The study reviews 22 patients, aged between 19 to 73 years, with megakaryocytic myelosis. In the course of the disease 11 patients presented haemorrhagic manifestations, 12 patients thrombotic complications, and 6 patients the association of haemorrhage and thrombosis. The maximum platelet counts ranged from 524 to 2700 x 10(9)/l. The bone marrow showed a conspicuous megakaryocytic proliferation with polyploidy of the nuclei, giant forms and clusters. Marked alterations of erythro- and granulopoiesis were excluded. There was no evidence for a reactive thrombocytosis in any case. Patients with thrombocythaemia due to megakaryocytic myelosis (n = 14), with secondary thrombocytosis of various origin (n = 16), and a control group of healthy donors (n = 20) were investigated with respect to the aggregation behaviour and the total calcium content of blood platelets.

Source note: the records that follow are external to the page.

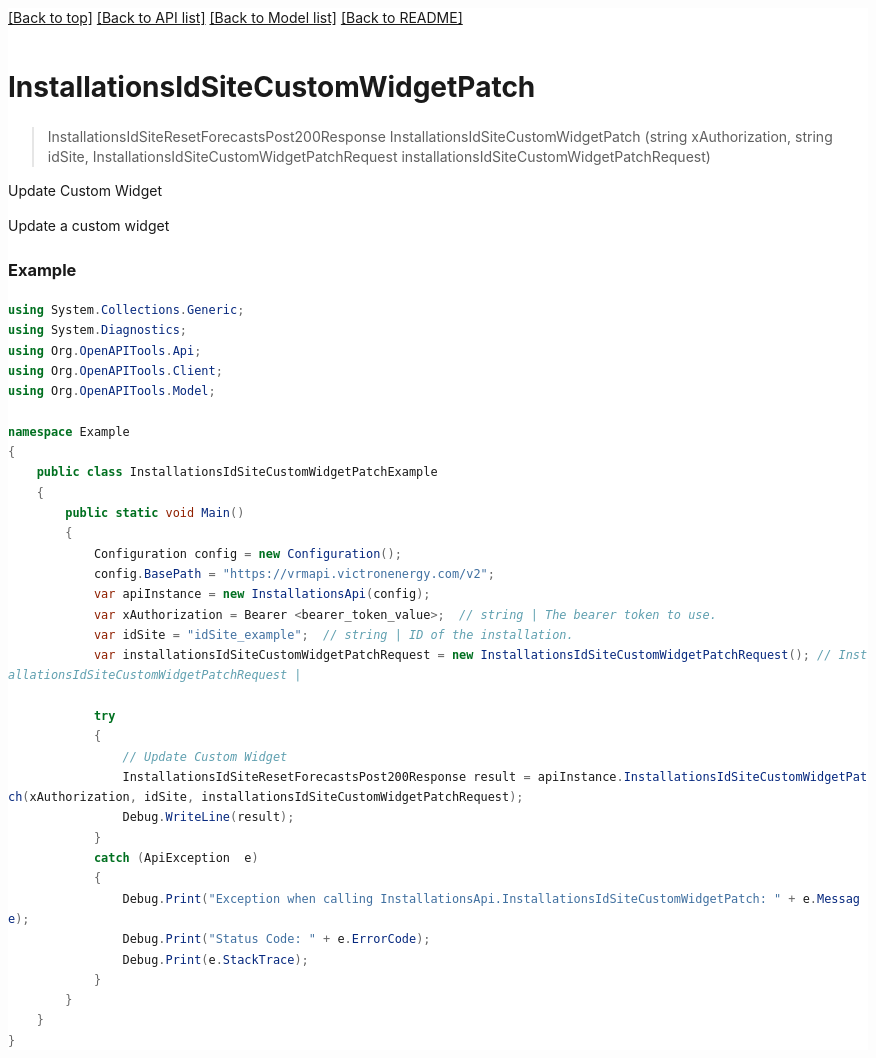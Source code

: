 [[Back to top]](#) [[Back to API list]](../../README.md#documentation-for-api-endpoints) [[Back to Model list]](../../README.md#documentation-for-models) [[Back to README]](../../README.md)

<a id="installationsidsitecustomwidgetpatch"></a>
# **InstallationsIdSiteCustomWidgetPatch**
> InstallationsIdSiteResetForecastsPost200Response InstallationsIdSiteCustomWidgetPatch (string xAuthorization, string idSite, InstallationsIdSiteCustomWidgetPatchRequest installationsIdSiteCustomWidgetPatchRequest)

Update Custom Widget

Update a custom widget

### Example
```csharp
using System.Collections.Generic;
using System.Diagnostics;
using Org.OpenAPITools.Api;
using Org.OpenAPITools.Client;
using Org.OpenAPITools.Model;

namespace Example
{
    public class InstallationsIdSiteCustomWidgetPatchExample
    {
        public static void Main()
        {
            Configuration config = new Configuration();
            config.BasePath = "https://vrmapi.victronenergy.com/v2";
            var apiInstance = new InstallationsApi(config);
            var xAuthorization = Bearer <bearer_token_value>;  // string | The bearer token to use.
            var idSite = "idSite_example";  // string | ID of the installation.
            var installationsIdSiteCustomWidgetPatchRequest = new InstallationsIdSiteCustomWidgetPatchRequest(); // InstallationsIdSiteCustomWidgetPatchRequest | 

            try
            {
                // Update Custom Widget
                InstallationsIdSiteResetForecastsPost200Response result = apiInstance.InstallationsIdSiteCustomWidgetPatch(xAuthorization, idSite, installationsIdSiteCustomWidgetPatchRequest);
                Debug.WriteLine(result);
            }
            catch (ApiException  e)
            {
                Debug.Print("Exception when calling InstallationsApi.InstallationsIdSiteCustomWidgetPatch: " + e.Message);
                Debug.Print("Status Code: " + e.ErrorCode);
                Debug.Print(e.StackTrace);
            }
        }
    }
}
```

In 9 of 14 patients with megakaryocytic myelosis platelet rich plasma did not respond to epinephrine (15 mumol/l), a concentration which induced at least weak aggregation in 14 of 16 patients with secondary thrombocytosis and also in healthy subjects. In patients with megakaryocytic myelosis the mean extent of aggregation induced by epinephrine, collagen or adenosine diphosphate was significant lower as compared to controls whereas in patients with secondary thrombocytosis in most cases this parameter did not differ significantly from that of controls. The total calcium content of platelets was significantly lower in both groups of patients as compared to controls. In 14 patients with megakaryocytic myelosis the concentration of the glycoprotein (GP) IIb-IIIa complex was estimated by crossed- and rocket-immunoelectrophoresis and found to be decreased in 8 of them.(ABSTRACT TRUNCATED AT 250 WORDS)